··· Input for this task ···

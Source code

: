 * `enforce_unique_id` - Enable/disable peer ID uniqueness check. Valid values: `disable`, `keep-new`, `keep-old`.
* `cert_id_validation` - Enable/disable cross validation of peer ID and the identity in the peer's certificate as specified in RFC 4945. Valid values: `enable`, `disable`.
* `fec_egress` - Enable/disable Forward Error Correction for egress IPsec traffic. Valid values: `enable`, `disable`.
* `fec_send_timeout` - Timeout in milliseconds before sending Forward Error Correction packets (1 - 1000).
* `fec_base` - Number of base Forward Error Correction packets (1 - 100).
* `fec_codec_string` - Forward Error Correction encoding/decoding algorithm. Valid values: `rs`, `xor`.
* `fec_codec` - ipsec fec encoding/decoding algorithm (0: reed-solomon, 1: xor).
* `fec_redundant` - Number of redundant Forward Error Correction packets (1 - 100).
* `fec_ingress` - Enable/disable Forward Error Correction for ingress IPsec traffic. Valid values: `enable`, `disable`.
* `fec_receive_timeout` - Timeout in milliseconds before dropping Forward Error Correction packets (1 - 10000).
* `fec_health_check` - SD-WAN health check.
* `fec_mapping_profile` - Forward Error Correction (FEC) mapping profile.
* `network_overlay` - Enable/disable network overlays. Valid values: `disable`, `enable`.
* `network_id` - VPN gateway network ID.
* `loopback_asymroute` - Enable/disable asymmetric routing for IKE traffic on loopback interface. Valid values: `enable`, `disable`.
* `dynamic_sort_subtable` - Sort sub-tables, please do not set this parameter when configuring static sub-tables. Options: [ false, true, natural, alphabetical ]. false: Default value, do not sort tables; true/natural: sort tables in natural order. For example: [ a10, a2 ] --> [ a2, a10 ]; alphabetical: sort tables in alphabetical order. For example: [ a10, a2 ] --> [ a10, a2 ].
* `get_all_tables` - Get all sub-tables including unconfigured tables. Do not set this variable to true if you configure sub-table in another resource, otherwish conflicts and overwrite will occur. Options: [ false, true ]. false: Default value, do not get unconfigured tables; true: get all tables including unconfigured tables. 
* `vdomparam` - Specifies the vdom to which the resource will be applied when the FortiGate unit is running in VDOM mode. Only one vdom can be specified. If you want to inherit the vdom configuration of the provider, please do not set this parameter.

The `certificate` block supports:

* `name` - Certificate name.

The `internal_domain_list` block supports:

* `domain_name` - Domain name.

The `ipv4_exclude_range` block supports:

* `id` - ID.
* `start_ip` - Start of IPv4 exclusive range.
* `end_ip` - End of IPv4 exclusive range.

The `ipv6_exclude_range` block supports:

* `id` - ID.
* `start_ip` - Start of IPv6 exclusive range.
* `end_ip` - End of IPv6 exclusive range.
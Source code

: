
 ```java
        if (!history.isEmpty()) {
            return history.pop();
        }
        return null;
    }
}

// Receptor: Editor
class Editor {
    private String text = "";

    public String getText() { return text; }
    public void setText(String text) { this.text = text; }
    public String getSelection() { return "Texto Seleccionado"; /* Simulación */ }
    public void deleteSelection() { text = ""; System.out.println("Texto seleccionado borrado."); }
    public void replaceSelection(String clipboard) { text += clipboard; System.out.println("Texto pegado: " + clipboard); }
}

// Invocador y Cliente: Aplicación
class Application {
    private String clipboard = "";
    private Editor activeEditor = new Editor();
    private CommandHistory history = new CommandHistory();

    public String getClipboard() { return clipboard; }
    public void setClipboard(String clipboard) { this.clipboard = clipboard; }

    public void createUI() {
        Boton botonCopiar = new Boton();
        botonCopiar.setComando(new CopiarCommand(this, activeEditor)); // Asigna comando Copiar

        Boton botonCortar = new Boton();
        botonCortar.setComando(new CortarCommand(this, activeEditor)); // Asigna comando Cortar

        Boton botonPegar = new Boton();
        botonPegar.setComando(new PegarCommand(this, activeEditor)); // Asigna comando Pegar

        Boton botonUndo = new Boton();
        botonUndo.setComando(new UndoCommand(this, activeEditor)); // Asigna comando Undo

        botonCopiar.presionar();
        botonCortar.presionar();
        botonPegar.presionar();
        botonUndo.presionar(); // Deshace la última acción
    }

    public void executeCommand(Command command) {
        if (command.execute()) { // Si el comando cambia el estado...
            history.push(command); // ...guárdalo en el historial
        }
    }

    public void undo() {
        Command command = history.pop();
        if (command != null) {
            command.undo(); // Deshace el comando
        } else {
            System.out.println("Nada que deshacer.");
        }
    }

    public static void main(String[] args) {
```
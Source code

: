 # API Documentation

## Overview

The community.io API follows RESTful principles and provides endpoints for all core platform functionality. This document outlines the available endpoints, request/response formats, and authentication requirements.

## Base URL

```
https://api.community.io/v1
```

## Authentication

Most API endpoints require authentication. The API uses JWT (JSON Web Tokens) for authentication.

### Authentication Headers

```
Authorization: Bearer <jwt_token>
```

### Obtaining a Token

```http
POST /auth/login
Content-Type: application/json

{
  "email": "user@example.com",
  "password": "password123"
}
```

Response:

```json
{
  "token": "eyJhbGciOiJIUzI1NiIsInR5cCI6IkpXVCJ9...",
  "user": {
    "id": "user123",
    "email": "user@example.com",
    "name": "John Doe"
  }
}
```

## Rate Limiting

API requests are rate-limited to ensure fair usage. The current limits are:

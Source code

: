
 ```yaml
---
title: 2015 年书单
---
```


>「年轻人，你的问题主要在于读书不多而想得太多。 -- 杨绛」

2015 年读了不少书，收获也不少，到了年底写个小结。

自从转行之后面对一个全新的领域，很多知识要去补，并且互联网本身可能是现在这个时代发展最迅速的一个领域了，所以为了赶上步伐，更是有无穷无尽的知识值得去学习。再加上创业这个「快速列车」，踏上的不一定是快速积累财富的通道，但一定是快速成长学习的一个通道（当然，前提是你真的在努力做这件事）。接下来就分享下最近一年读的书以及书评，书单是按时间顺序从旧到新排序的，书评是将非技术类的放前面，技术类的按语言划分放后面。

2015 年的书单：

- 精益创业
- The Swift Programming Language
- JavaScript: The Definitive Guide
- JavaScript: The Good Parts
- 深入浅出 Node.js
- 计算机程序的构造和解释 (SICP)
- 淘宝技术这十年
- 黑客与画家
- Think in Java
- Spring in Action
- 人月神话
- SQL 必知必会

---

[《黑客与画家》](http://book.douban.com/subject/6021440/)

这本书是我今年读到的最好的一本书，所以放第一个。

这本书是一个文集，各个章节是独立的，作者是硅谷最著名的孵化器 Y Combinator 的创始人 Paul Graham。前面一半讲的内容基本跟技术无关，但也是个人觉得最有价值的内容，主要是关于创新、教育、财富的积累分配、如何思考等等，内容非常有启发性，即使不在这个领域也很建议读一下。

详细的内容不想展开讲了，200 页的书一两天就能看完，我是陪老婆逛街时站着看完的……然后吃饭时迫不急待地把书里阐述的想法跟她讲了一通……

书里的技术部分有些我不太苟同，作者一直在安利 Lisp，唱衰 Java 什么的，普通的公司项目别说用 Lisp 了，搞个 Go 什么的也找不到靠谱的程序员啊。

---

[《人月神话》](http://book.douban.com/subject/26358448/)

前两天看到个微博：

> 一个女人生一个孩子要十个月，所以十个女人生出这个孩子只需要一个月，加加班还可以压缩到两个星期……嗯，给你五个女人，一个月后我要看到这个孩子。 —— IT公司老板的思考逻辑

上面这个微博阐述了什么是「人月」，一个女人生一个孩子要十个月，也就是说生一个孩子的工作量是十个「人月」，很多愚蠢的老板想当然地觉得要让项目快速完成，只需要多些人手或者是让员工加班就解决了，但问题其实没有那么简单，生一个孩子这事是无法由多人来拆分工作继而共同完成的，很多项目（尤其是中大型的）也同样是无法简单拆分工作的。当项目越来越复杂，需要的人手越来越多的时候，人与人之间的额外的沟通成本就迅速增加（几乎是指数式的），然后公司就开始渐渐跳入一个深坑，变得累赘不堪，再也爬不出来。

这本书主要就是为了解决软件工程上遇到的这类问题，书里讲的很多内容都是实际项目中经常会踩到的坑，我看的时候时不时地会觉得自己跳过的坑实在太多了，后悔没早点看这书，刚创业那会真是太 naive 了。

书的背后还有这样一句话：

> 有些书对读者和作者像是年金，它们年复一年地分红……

···

- **Task directions**
If a line falls between the first line of the entries and the line containing "- Enable/disable cross", or is one of those two, restate it word for word; leave all other lines out.

- **Task response**
Source code

: * `enforce_unique_id` - Enable/disable peer ID uniqueness check. Valid values: `disable`, `keep-new`, `keep-old`.
* `cert_id_validation` - Enable/disable cross validation of peer ID and the identity in the peer's certificate as specified in RFC 4945. Valid values: `enable`, `disable`.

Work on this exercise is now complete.